Mark O’Connell: The Sengoku period of Japanese history was a fascinating time, from both a political and a martial perspective. We’ve always harbored a longing to revisit it and apply everything we’ve learned through the evolution of the Total War series. The number of people who play Total War games has of course grown considerably in the last 10 years and it feels good to bring the intrigue and military challenges of the period to new players as well as old.
Also, Empire: Total War and Napoleon: Total War were vast in scale. We felt a need to reduce this and focus more on the core values of the series. We aimed for depth rather than breadth.
DIG: Can you give us a rundown of the basics of the series?

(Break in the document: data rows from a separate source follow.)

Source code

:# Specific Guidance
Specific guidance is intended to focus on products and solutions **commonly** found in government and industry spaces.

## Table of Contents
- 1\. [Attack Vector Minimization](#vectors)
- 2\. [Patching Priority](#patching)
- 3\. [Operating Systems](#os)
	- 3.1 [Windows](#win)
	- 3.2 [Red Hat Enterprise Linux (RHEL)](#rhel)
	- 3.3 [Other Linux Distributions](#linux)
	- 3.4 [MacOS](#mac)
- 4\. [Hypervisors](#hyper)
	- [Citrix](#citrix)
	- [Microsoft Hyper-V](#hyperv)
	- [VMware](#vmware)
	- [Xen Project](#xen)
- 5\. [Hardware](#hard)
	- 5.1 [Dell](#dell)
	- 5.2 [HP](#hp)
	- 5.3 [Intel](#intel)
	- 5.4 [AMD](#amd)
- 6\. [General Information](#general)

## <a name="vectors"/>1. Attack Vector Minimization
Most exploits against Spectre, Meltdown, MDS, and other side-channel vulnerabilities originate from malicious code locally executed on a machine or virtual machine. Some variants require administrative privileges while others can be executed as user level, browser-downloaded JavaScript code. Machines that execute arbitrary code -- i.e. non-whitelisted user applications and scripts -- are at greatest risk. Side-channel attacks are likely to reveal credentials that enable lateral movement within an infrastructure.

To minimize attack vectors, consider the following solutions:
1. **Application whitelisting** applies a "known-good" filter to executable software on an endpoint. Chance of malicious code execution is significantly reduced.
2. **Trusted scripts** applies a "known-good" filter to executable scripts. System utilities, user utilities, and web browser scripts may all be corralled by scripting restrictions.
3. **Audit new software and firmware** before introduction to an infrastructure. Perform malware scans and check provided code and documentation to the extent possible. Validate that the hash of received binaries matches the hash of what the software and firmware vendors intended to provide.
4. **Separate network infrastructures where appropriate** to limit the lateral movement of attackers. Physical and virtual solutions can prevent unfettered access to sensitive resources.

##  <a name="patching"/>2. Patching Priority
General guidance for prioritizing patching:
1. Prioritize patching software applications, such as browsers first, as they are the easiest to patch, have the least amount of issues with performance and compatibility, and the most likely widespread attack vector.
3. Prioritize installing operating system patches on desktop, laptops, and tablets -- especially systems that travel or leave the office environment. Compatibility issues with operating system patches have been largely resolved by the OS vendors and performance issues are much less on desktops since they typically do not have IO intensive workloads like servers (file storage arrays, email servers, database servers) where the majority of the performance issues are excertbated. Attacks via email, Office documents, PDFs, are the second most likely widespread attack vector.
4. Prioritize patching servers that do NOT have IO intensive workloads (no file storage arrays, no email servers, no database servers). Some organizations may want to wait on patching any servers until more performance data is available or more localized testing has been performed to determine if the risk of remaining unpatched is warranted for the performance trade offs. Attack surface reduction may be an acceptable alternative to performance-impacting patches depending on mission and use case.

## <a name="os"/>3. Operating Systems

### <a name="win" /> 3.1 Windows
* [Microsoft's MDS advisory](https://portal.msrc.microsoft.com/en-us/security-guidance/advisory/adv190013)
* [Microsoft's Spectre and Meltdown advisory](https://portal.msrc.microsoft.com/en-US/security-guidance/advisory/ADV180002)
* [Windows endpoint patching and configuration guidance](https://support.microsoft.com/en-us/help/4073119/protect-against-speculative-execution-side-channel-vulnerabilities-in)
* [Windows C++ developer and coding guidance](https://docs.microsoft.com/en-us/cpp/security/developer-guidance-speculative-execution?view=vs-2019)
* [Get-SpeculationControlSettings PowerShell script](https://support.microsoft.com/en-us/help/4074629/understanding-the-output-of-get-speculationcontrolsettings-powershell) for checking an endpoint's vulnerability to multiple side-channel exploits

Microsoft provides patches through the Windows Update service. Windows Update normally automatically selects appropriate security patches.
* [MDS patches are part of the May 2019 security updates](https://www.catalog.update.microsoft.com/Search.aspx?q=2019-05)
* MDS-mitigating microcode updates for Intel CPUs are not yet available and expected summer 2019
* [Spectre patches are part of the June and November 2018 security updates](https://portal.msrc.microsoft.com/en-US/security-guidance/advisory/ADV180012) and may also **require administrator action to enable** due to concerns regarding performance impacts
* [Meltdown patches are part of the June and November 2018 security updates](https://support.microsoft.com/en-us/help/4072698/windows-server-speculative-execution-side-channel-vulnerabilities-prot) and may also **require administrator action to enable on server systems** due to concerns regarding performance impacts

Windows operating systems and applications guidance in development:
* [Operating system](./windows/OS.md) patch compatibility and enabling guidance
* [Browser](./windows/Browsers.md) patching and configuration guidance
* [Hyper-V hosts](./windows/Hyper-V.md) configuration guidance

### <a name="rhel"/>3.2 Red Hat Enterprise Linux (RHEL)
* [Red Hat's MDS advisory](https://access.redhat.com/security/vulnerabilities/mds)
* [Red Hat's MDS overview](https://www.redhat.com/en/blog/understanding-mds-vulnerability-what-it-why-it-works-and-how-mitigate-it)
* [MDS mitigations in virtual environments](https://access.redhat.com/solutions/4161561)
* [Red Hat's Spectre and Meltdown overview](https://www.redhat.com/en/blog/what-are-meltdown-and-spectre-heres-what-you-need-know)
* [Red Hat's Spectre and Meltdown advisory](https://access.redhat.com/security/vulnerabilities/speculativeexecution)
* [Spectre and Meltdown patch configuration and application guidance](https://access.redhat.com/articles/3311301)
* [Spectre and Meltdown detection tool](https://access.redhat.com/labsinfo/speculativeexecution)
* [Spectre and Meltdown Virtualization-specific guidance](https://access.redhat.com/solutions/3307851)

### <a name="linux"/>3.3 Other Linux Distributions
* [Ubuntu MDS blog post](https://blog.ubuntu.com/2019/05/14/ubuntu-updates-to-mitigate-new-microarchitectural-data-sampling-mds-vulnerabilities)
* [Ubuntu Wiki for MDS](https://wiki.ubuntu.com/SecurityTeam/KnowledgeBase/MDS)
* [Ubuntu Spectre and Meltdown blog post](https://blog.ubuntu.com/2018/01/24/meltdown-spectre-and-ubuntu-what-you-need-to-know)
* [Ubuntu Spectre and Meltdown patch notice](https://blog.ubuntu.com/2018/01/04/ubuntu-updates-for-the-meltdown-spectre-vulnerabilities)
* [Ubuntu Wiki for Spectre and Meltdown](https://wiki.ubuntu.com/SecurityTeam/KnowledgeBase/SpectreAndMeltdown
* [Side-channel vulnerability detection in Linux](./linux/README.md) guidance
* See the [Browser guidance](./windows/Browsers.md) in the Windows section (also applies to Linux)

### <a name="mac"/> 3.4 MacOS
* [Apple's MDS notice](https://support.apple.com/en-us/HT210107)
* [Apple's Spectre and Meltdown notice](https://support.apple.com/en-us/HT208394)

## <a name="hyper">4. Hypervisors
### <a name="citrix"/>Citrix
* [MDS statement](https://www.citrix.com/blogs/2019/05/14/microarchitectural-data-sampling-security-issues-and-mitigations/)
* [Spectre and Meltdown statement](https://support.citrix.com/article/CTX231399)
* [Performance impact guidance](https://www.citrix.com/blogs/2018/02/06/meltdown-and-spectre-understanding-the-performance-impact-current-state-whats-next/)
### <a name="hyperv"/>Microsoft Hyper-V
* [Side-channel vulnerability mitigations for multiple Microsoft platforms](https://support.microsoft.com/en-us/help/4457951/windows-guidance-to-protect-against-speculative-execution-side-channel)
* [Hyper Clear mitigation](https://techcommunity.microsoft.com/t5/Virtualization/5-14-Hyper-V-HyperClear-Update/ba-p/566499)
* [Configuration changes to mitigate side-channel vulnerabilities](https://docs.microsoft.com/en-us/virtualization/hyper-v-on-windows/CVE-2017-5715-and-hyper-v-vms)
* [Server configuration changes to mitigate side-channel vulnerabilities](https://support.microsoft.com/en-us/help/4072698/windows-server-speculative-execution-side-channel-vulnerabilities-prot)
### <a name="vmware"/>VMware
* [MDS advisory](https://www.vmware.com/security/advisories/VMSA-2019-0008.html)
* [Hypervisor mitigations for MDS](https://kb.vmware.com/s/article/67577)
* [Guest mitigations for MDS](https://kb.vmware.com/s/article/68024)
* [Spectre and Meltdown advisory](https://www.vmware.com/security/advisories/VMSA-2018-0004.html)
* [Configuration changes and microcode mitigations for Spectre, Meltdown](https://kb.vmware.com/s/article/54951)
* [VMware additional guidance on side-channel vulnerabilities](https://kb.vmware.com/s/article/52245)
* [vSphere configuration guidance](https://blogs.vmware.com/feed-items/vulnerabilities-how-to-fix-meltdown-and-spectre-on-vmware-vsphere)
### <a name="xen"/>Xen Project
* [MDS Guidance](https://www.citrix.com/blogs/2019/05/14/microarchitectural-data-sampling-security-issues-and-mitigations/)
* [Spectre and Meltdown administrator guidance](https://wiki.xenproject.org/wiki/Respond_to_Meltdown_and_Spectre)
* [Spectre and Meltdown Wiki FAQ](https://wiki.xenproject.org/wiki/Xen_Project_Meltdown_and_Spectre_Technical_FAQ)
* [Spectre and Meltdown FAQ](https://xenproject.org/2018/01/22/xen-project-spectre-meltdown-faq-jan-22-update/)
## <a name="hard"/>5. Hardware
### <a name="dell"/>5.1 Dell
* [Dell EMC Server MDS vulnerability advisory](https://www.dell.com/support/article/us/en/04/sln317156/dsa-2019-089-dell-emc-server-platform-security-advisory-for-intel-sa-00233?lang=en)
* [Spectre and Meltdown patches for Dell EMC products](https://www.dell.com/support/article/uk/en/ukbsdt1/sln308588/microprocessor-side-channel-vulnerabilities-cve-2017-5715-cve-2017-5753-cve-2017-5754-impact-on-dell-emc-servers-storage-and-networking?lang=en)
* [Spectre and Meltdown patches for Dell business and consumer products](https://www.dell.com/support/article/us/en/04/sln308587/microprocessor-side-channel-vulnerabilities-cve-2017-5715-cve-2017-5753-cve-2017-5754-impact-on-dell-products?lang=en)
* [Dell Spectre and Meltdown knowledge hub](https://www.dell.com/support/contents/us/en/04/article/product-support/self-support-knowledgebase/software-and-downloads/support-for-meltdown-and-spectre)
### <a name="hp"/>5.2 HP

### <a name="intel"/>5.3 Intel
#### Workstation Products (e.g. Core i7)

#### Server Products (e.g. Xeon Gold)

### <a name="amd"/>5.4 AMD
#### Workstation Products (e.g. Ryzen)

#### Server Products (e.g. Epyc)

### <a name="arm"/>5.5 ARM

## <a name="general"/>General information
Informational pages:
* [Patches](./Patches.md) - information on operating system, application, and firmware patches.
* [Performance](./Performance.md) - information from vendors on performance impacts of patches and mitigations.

M.O.: The Total War games have evolved in an enormous number of ways over the years, but the core mechanics have remained the same. Total War features a turn-based campaign experience involving exploration, diplomacy, city management, economics and army building, coupled with real-time battles on an epic scale.
DIG: The game is very beautiful. How did you go about bringing traditional Japanese art into the digital world?
M.O.: Our dedicated art team basically did a hell of a lot of training. One of our artists literally learned how to paint with Japanese brushes, in the Edo style. We completely immersed ourselves in Japanese culture, with its music, its artwork, its literature, its language and its people. We then worked to apply this style to every part of the game.
DIG: How important was balancing the beauty with realism?
M.O.: It’s worth noting that we took inspiration from the artwork and styling from the Edo period – which came later than the Sengoku period – for Shogun 2. These styles resonate much more with a modern audience; they’re more recognizably Japanese and that’s where the balance comes in. We wanted to create a strong sense of authenticity and to do that we used a little artistic license.
Other than that, we never really felt constrained. While the period promoted a culture of focus and purity, the daimyos indulged in flamboyant designs that turned their armies into walking works of art. Personal heraldry, armor variants and coloring made samurai armies stand out with tremendous vivacity.
A great example of this is the Horo – a painted silk balloon stretched over a bamboo frame that the general’s personal mounted guard would strap to their backs before riding into battle. From a design perspective, it was a uniquely beautiful period and our art team really resonated with that.